During a meeting today commemorating the organization's 125th anniversary, scientists (all IEEE members, of course) looked to the future, describing advances in artificial intelligence, brain-machine interfaces and energy transfer.

Computers are lauded for their speed and accuracy, but they don't hold a candle to the human brain when it comes to tackling complex mathematical problems, Dharmendra Modha, director of cognitive computing at the IBM Almaden Research Center, said at today's event. The Defense Advanced Research Projects Agency (DARPA), the U.S. Defense Department's research arm, last year gave Modha and his colleagues $4.9 million for a project called "SyNAPSE," through which they are trying to reverse-engineer the brain's computational abilities to better understand its ability to sense, perceive, act, interact, and understand different stimuli.
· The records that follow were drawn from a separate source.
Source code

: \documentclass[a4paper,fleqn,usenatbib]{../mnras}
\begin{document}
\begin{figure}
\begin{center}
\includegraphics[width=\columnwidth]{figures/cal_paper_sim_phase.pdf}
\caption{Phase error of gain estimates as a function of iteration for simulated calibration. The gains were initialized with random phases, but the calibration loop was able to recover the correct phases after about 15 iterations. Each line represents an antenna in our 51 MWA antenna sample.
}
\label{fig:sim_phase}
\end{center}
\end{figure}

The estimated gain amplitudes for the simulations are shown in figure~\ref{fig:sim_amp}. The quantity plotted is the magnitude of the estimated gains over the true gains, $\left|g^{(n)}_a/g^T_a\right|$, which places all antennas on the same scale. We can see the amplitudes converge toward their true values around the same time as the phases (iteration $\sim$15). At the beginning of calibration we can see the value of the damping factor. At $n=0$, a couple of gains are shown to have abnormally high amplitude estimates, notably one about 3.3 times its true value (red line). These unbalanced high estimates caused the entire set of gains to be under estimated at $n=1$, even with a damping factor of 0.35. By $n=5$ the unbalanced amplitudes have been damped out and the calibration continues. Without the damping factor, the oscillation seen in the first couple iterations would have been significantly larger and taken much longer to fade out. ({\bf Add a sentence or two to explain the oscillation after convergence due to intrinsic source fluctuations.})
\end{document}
"We have no computers today that can begin to approach the awesome power of the human mind," Modha said. A computer comparable to the human brain, he added, would need to be able to perform more than 38 thousand trillion operations per second and hold about 3,584 terabytes of memory. (IBM's BlueGene supercomputer, one of the worlds' most powerful, has a computational capability of 92 trillion operations per second and 8 terabytes of storage.)

Although the brain is still not well understood, Modha said, "there is enough quantitative data for us to be able to begin putting together the pieces." He predicted that by 2018 computers will be able to simulate the workings of the human brain, a breakthrough that will provide researchers with unprecedented insight into how the complex organ operates.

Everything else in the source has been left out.